**Task objective**
For the word "subsubsection", return each line of the data in which it occurs.
Input below:
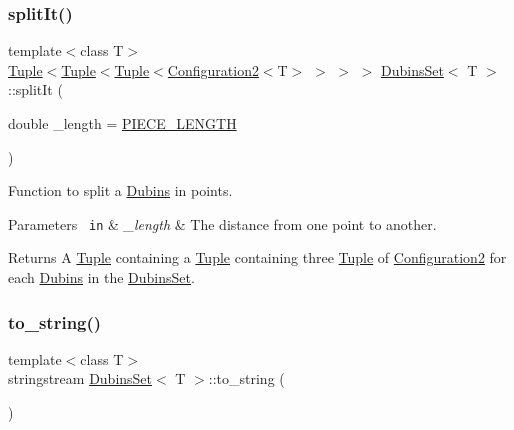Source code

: \subsubsection{\texorpdfstring{splitIt()}{splitIt()}}
{\footnotesize\ttfamily template$<$class T$>$ \\
\mbox{\hyperlink{class_tuple}{Tuple}}$<$\mbox{\hyperlink{class_tuple}{Tuple}}$<$\mbox{\hyperlink{class_tuple}{Tuple}}$<$\mbox{\hyperlink{class_configuration2}{Configuration2}}$<$T$>$ $>$ $>$ $>$ \mbox{\hyperlink{class_dubins_set}{Dubins\+Set}}$<$ T $>$\+::split\+It (\begin{DoxyParamCaption}\item[{double}]{\+\_\+length = {\ttfamily \mbox{\hyperlink{dubins_8hh_a5b2500ca93a5100f73dc442d3cfea7d4}{P\+I\+E\+C\+E\+\_\+\+L\+E\+N\+G\+TH}}} }\end{DoxyParamCaption})\hspace{0.3cm}{\ttfamily [inline]}}

Function to split a \mbox{\hyperlink{class_dubins}{Dubins}} in points. 
\begin{DoxyParams}[1]{Parameters}
\mbox{\texttt{ in}}  & {\em \+\_\+length} & The distance from one point to another. \\
\hline
\end{DoxyParams}
\begin{DoxyReturn}{Returns}
A {\ttfamily \mbox{\hyperlink{class_tuple}{Tuple}}} containing a {\ttfamily \mbox{\hyperlink{class_tuple}{Tuple}}} containing three {\ttfamily \mbox{\hyperlink{class_tuple}{Tuple}}} of {\ttfamily \mbox{\hyperlink{class_configuration2}{Configuration2}}} for each \mbox{\hyperlink{class_dubins}{Dubins}} in the \mbox{\hyperlink{class_dubins_set}{Dubins\+Set}}. 
\end{DoxyReturn}
\mbox{\label{class_dubins_set_acfedfbe0ef1ff445cbaff93c70205f86}} 
\subsubsection{\texorpdfstring{to\_string()}{to\_string()}}
{\footnotesize\ttfamily template$<$class T$>$ \\
stringstream \mbox{\hyperlink{class_dubins_set}{Dubins\+Set}}$<$ T $>$\+::to\+\_\+string (\begin{DoxyParamCaption}{ }\end{DoxyParamCaption})\hspace{0.3cm}{\ttfamily [inline]}}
End of Input.
**Answer section**
: \subsubsection{\texorpdfstring{splitIt()}{splitIt()}}
\subsubsection{\texorpdfstring{to\_string()}{to\_string()}}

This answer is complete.